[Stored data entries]
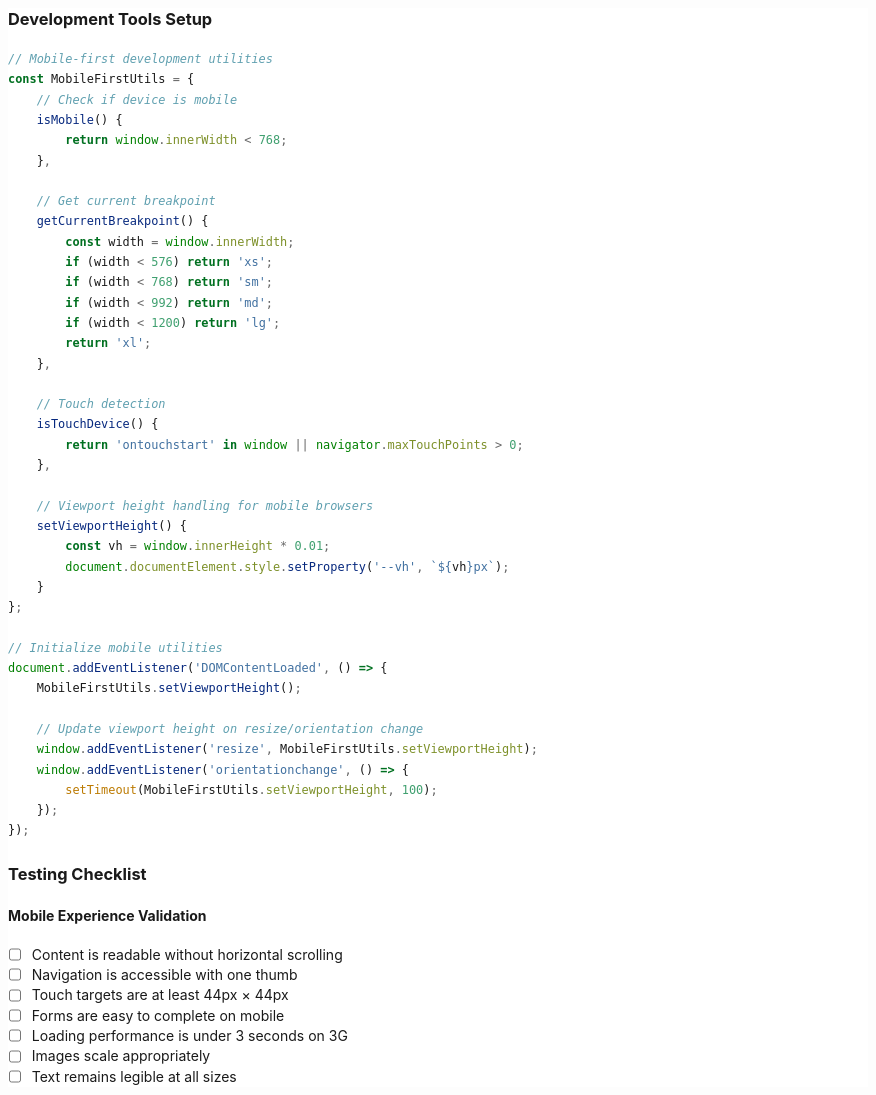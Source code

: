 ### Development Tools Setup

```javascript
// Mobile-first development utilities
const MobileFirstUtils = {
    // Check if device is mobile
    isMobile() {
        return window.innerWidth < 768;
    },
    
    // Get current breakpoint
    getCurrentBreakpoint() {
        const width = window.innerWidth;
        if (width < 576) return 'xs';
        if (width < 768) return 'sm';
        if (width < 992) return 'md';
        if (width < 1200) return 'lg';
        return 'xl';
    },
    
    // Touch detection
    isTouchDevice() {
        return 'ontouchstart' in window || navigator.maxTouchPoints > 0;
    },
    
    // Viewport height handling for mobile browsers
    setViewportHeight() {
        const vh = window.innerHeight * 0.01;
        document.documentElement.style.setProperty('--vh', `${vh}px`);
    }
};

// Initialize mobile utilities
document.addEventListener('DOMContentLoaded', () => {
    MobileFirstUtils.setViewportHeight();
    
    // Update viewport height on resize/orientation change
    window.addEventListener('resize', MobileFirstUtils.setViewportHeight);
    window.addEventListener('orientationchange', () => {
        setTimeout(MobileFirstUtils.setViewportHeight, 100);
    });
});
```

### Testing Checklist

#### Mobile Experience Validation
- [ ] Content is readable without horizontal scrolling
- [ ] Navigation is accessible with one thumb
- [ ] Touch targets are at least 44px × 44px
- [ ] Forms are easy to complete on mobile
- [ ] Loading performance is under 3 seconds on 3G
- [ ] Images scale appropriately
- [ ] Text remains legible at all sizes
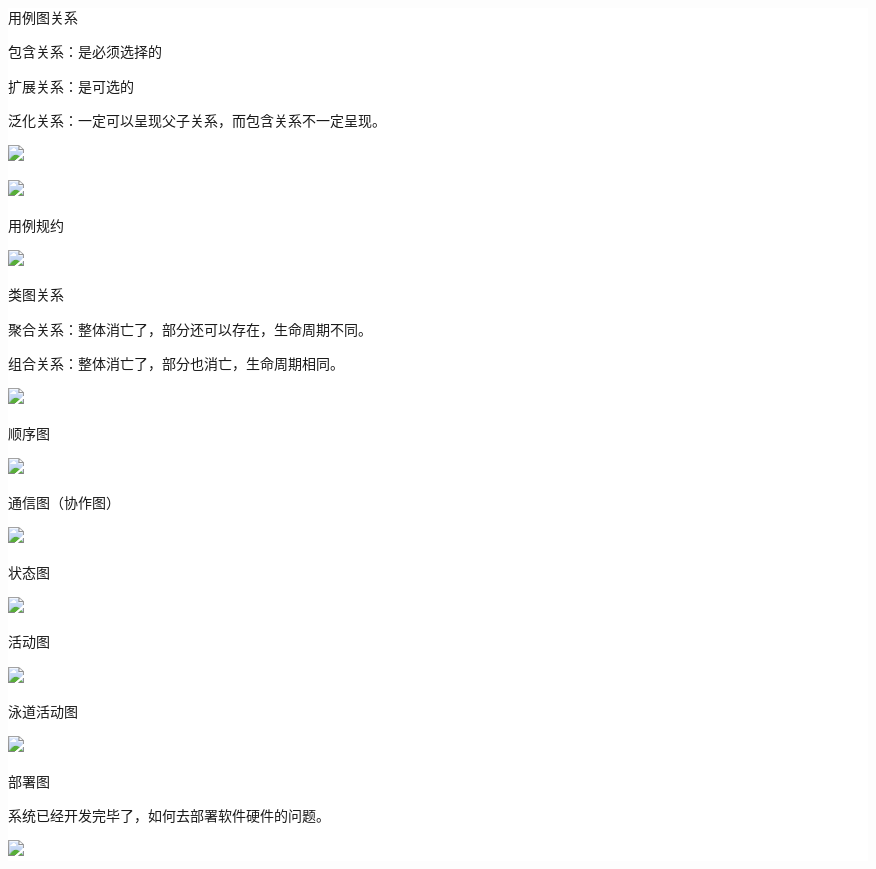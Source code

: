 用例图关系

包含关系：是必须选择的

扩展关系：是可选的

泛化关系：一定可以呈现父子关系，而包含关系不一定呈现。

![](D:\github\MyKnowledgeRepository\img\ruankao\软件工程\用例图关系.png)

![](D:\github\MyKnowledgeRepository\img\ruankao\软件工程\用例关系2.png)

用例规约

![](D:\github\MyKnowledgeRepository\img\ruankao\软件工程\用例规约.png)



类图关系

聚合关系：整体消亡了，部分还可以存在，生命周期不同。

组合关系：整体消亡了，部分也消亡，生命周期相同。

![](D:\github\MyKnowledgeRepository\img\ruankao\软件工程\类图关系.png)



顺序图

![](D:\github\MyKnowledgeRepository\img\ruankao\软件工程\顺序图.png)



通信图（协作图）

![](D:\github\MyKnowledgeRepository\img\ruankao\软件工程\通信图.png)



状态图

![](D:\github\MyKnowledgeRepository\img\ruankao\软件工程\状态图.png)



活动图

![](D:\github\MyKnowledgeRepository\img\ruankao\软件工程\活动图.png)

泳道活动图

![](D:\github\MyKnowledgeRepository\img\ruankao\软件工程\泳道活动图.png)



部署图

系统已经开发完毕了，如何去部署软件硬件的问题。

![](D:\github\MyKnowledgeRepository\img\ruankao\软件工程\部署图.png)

--- Task item ---
Both the line above containing "- [ ] Images scale appropriately" and the line containing "聚合关系：整体消亡了，部分还可以存在，生命周期不同。" belong in the copy, along with every line between them; print these exactly and omit the pictures.

--- Result below ---
- [ ] Images scale appropriately
- [ ] Text remains legible at all sizes
Source code

: 用例图关系

包含关系：是必须选择的

扩展关系：是可选的

泛化关系：一定可以呈现父子关系，而包含关系不一定呈现。

![](D:\github\MyKnowledgeRepository\img\ruankao\软件工程\用例图关系.png)

![](D:\github\MyKnowledgeRepository\img\ruankao\软件工程\用例关系2.png)

用例规约

![](D:\github\MyKnowledgeRepository\img\ruankao\软件工程\用例规约.png)



类图关系

聚合关系：整体消亡了，部分还可以存在，生命周期不同。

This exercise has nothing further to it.